Já casado, participou do GAP da Sudelpa, numa tentativa de colaborar no desenvolvimento da região. Grupo de Assessoria e Participação idealizado pelo Governador Paulo Maluf.

Chegou a implantar dois loteamentos em Iguape: Chácara Taiti e Chacara Haiti, no Rocio, próximo ao extinto campo de pouso.

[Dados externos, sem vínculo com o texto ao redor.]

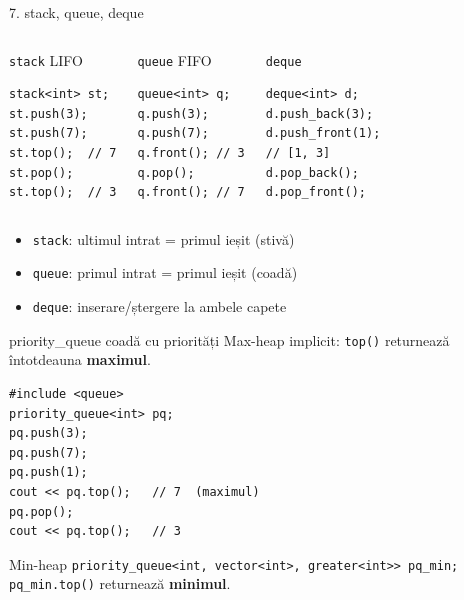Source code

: ﻿\documentclass{beamer}
\begin{document}
\begin{frame}[fragile]{7. stack, queue, deque}
  \begin{columns}[T]
    \begin{block}{\texttt{stack} \textemdash{} LIFO}
      \begin{lstlisting}
stack<int> st;
st.push(3);
st.push(7);
st.top();  // 7
st.pop();
st.top();  // 3
      \end{lstlisting}
    \end{block}

    \begin{block}{\texttt{queue} \textemdash{} FIFO}
      \begin{lstlisting}
queue<int> q;
q.push(3);
q.push(7);
q.front(); // 3
q.pop();
q.front(); // 7
      \end{lstlisting}
    \end{block}

    \begin{block}{\texttt{deque}}
      \begin{lstlisting}
deque<int> d;
d.push_back(3);
d.push_front(1);
// [1, 3]
d.pop_back();
d.pop_front();
      \end{lstlisting}
    \end{block}
  \end{columns}

  \smallskip
  \begin{itemize}\footnotesize\itemsep0pt
    \item \texttt{stack}: ultimul intrat = primul ieșit (stivă)
    \item \texttt{queue}: primul intrat = primul ieșit (coadă)
    \item \texttt{deque}: inserare/ștergere la ambele capete
  \end{itemize}
\end{frame}

\begin{frame}[fragile]{priority\_queue \textemdash{} coadă cu priorități}
  Max-heap implicit: \texttt{top()} returnează întotdeauna \textbf{maximul}.

  \begin{lstlisting}
#include <queue>
priority_queue<int> pq;
pq.push(3);
pq.push(7);
pq.push(1);
cout << pq.top();   // 7  (maximul)
pq.pop();
cout << pq.top();   // 3
  \end{lstlisting}

  \begin{block}{Min-heap}
    \texttt{priority\_queue<int, vector<int>, greater<int>> pq\_min;} \\
    \texttt{pq\_min.top()} returnează \textbf{minimul}.
  \end{block}
\end{frame}
\end{document}
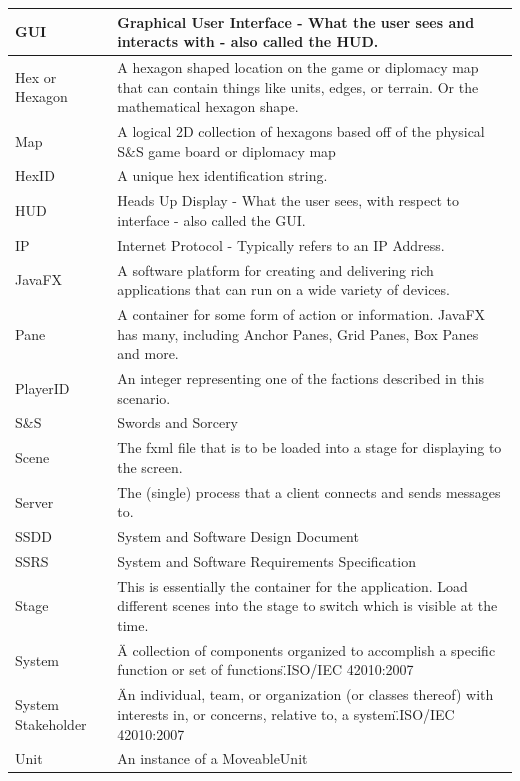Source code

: \documentclass[12pt,a4paper,titlepage]{article}
\begin{document}
{\begin{center}
\begin{tabularx}{\linewidth}{|p{1.5in}|X|}
\hline
GUI & Graphical User Interface - What the user sees and interacts with - also called the HUD.\\
\hline
Hex or Hexagon & A hexagon shaped location on the game or diplomacy map that can contain things like units, edges, or terrain. Or the mathematical hexagon shape.\\
\hline
Map & A logical 2D collection of hexagons based off of the physical S\&S game board or diplomacy map\\
\hline
HexID & A unique hex identification string.\\
\hline
HUD & Heads Up Display - What the user sees, with respect to interface - also called the GUI.\\
\hline
IP & Internet Protocol - Typically refers to an IP Address.\\
\hline
JavaFX & A software platform for creating and delivering rich applications that can run on a wide variety of devices.\\
\hline
Pane & A container for some form of action or information.  JavaFX has many, including Anchor Panes, Grid Panes, Box Panes and more.\\
\hline
PlayerID & An integer representing one of the factions described in this scenario.\\
\hline
S\&S & Swords and Sorcery\\
\hline
Scene & The fxml file that is to be loaded into a stage for displaying to the screen.\\
\hline
Server & The (single) process that a client connects and sends messages to. \\
\hline
SSDD & System and Software Design Document\\
\hline
SSRS & System and Software Requirements Specification\\
\hline
Stage & This is essentially the container for the application.  Load different scenes into the stage to switch which is visible at the time.\\
\hline
System & \"A collection of components organized to accomplish a specific function or set of functions.\"\space ISO/IEC 42010:2007\\
\hline
System Stakeholder & \"An individual, team, or organization (or classes thereof) with interests in, or concerns, relative to, a system.\"\space ISO/IEC 42010:2007\\
\hline
Unit & An instance of a MoveableUnit\\
\hline
\end{tabularx}
\end{center}
}
\end{document}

Conheceu muitos corretores de imóveis, entre os quais  Juca, de Miracatu, onde, juntamente com ele, montou um escritório, onde além da corretagem de fazendas, também regularizam a documentação imobiliária.

Enfim, Lourenço se dedicou bastante à região, aliando negócios particulares e ações para o desenvolvimento local.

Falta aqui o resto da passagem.